A prominent figure in the local weather community recently told me most people don't seem to understand climate change.
He said his discussions with folks in the public suggest that most people understand that it exists, but are either confused about it or don't believe it will affect them any time soon.
A report on the views of Americans nationwide about the subject came to roughly the same conclusion. Folks have heard about it. They're somewhat concerned. But they don't think it's something that needs any kind of a near-term drastic response.
University of Oregon environmental studies professor Anthony Leiserowitz, in a talk to the American Association for the Advancement of Science, said Americans place global warming as a comparatively low priority among national issues like war, the economy, healthcare, education, and even air and water pollution.
In his study, Leiserowitz said he found that most people's understandings of the effects of climate warming were rather limited. Nearly two-thirds, when asked about global warming, talked about four main things: melting Arctic ice; warmer weather; various impacts on nature that didn't directly affect humans; and polar ozone holes.
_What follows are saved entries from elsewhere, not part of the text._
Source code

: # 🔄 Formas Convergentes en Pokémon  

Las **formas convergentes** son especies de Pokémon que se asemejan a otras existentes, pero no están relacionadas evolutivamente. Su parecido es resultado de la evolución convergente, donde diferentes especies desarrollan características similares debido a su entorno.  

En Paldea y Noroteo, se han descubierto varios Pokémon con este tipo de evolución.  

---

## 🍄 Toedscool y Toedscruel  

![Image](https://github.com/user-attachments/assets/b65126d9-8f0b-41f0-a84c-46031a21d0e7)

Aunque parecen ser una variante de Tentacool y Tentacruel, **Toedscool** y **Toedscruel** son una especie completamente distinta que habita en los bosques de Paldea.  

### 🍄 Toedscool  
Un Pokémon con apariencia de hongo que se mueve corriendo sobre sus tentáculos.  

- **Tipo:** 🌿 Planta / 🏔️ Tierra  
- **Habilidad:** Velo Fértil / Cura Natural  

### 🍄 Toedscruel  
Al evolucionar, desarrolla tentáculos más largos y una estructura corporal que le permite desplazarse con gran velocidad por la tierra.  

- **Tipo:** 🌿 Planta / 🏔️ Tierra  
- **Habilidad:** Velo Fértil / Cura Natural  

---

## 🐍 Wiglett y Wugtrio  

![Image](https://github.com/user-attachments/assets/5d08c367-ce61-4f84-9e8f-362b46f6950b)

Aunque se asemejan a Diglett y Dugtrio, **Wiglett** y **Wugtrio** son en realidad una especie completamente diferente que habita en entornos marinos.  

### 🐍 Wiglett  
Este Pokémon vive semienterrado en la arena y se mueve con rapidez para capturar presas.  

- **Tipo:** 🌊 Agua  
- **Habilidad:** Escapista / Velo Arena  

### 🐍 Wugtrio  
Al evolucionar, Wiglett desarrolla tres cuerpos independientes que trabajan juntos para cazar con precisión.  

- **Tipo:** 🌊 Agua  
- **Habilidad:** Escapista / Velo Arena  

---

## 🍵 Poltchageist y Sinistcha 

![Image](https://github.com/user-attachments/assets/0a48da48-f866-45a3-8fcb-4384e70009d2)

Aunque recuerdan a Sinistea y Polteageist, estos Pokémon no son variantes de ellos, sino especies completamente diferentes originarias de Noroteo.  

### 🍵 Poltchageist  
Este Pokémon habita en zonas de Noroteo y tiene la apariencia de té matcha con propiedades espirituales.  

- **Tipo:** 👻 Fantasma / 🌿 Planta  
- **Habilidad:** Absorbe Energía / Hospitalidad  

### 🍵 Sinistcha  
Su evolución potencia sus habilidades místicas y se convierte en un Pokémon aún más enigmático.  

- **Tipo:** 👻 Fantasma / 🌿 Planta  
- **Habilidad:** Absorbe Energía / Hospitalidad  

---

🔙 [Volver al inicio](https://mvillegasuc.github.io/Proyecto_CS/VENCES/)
Nothing that really directly affected them immediately.
One wonders whether we are a little like the frog in the pot of warming water. The story goes that if you drop a frog into hot water, the frog will hop right out. But if you put the frog into cool water and raise the temperature gradually, the frog will stick around until it's too late.
Natives living along the Bering Strait in Alaska have noticed that there's less sea ice in winter, and since the sea ice protected the shoreline from winter storms, they're now getting severe winter coastal erosion — and it's threatening some coastal homes and villages. They're feeling it right now.
In Hawai'i, many shorelines around the state are eroding, and some of them are eroding quickly. Many once-wide beaches are now narrow or gone. But it happens piece by piece, one storm at a time, and comparatively few Hawai'i residents are up in arms about it. Meanwhile, people continue to buy and build on the shoreline.
Setting aside all other issues involved in climate change and looking only at shoreline erosion, as a public policy matter, it seems reasonable to assume that these issues are going to cost taxpayers significant amounts of money sooner or later.
Maybe that's what it will take to get their attention.